I have a few friends that simply don’t understand the changes Heather and I are exploring. The more we learn, read, watch, and share experiences with people that are on a similar path, the more we want from life. Today.
Listen, I was the king suburban champion just 5 years ago, walking through brand new $750k houses thinking to myself “One day!” Oh the things a big exit could buy. Toured the Aston Martin dealership, got his card. We’re taught to want more, bigger, better, faster. It’s the north star on the path to success. My dreams were big, and it all centered on FUM: “Fuck You Money.”
“Who wants to come with when I rent out Mugello or Misano for a track day with MogoGP bikes at our disposal? Or take the helicopter for lunch in New Orleans?”
What is FUM? Loosely, it’s never having to answer to anyone for anything about anything. You’ve made so much loot that you can do whatever whenever. You “can’t possibly” run out of the fuel of life… money. It affords a lavish and care free life. FUM’S grand appeal to me, in retrospect, was autonomy. Ok, sure, maybe “lavish” was a nice idea, too.
Let’s look at practical autonomy.

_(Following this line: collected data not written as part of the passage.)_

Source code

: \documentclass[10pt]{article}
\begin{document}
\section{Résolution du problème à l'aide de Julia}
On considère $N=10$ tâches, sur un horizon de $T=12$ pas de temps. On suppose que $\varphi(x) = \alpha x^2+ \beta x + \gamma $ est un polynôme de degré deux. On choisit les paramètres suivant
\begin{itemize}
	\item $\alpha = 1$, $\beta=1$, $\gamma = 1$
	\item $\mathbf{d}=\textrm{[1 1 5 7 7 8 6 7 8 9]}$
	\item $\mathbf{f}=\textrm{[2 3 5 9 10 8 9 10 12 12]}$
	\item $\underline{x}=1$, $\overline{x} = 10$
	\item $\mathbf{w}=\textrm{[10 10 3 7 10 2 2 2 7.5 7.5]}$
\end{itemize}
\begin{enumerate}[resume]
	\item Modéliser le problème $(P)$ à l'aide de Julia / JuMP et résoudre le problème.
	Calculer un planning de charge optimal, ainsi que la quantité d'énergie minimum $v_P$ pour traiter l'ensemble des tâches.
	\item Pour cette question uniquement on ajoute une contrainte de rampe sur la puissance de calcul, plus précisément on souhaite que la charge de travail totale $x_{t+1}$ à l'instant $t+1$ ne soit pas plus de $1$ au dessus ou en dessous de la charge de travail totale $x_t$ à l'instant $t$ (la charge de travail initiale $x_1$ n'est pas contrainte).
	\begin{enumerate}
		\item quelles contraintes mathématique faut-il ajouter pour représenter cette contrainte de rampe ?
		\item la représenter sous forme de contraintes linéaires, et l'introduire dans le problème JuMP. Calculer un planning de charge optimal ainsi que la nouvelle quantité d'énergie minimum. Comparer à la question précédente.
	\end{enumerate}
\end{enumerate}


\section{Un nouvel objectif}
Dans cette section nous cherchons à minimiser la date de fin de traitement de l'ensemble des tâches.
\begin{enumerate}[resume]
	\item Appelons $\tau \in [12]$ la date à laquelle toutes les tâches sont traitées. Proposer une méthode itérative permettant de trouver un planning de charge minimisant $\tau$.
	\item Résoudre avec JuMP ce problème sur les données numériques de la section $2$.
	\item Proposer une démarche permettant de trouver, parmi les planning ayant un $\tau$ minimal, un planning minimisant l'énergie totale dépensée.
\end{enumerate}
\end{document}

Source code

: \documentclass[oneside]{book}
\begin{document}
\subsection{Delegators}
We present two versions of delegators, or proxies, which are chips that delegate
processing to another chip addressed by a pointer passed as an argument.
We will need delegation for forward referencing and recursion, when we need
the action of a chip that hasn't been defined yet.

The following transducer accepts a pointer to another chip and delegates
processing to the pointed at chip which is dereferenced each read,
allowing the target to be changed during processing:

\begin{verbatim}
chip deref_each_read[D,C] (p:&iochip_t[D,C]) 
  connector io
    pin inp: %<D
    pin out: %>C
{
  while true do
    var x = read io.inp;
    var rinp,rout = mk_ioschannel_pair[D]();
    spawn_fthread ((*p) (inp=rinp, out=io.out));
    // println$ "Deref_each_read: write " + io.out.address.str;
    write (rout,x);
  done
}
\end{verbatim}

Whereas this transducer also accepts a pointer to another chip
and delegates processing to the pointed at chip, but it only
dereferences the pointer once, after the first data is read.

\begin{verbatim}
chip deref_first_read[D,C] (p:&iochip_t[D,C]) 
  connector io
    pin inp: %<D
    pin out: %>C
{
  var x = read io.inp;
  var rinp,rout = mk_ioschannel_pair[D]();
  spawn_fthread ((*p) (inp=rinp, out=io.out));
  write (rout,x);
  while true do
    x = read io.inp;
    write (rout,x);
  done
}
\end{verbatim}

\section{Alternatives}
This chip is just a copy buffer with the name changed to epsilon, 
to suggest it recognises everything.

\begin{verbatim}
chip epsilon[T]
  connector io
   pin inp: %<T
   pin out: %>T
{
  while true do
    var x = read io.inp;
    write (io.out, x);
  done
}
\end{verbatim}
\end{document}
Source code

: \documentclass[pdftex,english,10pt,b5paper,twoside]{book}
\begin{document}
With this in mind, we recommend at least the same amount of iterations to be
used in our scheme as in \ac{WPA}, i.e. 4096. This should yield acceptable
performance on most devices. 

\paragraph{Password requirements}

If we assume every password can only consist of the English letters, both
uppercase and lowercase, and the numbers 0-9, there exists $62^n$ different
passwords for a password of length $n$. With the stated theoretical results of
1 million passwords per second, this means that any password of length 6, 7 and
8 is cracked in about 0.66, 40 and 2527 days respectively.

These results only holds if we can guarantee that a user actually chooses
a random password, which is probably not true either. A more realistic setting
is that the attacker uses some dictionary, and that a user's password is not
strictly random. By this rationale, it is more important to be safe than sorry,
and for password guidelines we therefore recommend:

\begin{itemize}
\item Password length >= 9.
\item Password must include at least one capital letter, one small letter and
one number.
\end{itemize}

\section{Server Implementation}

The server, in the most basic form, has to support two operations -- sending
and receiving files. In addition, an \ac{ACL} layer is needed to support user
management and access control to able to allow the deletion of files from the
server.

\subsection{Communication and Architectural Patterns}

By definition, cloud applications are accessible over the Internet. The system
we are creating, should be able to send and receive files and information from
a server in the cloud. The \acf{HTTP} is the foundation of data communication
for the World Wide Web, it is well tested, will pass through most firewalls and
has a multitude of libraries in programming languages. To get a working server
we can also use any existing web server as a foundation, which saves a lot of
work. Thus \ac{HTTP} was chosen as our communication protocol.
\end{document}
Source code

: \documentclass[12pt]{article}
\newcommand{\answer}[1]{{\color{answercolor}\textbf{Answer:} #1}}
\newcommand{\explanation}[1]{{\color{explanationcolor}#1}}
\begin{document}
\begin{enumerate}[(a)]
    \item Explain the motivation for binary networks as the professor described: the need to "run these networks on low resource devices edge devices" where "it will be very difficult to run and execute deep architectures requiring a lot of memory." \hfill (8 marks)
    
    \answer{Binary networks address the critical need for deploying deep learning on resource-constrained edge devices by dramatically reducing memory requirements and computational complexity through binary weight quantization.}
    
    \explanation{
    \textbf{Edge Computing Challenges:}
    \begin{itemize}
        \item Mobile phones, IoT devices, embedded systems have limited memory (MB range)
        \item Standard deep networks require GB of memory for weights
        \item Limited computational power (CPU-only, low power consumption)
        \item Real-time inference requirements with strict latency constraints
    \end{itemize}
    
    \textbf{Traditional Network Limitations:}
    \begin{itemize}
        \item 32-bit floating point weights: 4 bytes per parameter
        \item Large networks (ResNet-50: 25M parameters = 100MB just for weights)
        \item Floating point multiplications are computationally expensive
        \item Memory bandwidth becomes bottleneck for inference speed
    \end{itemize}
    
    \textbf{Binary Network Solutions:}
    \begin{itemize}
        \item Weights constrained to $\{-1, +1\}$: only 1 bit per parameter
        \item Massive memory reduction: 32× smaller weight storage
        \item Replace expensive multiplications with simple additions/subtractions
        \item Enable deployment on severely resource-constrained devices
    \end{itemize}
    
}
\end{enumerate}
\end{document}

The kind of autonomy that doesn’t require 80 hour work weeks for decades to build a unicorn.
First, both Heather and I have crafted incomes that don’t require us to be in a physical space for any extended period of time. For me, maybe that means a meeting here or there as Epic closes larger and larger customers. Heather’s professional life centers around entertainment and Disney travel planning, so at most it’s a trip to a park or learning up close and personal about a newly remodeled Disney cruise line.
Second, a smaller footprint means that we can live in a smaller space, and if you take that to a logical conclusion, it may eventually mean a mobile scenario, or an even smaller permanent space. Today we live in about 1,650 square feet. In Flower Mound, we had 3,500, our largest ever. The goal is to get to a point that we can live in 350 sq. ft., comfortably. Things, when looking through the lens of autonomy, have a strange way of becoming a tether.
Third, with an intentional footprint as small as we’re aiming for, the income we’ll have will go much, much further as compared to traditional American lifestyles: “The American Dream.” Imagine being able to put 75% to 80% of your income into investments, savings, and “entertainment.” How long before your vision of autonomy becomes reality?
This is the path we’re exploring. We’re not looking for permission, we don’t have employers to ask, or schools to clear it with. We don’t have any of the traditional tethers. What we’re building toward is autonomy. You can do this too… and we’re here to pass on what we’ve learned.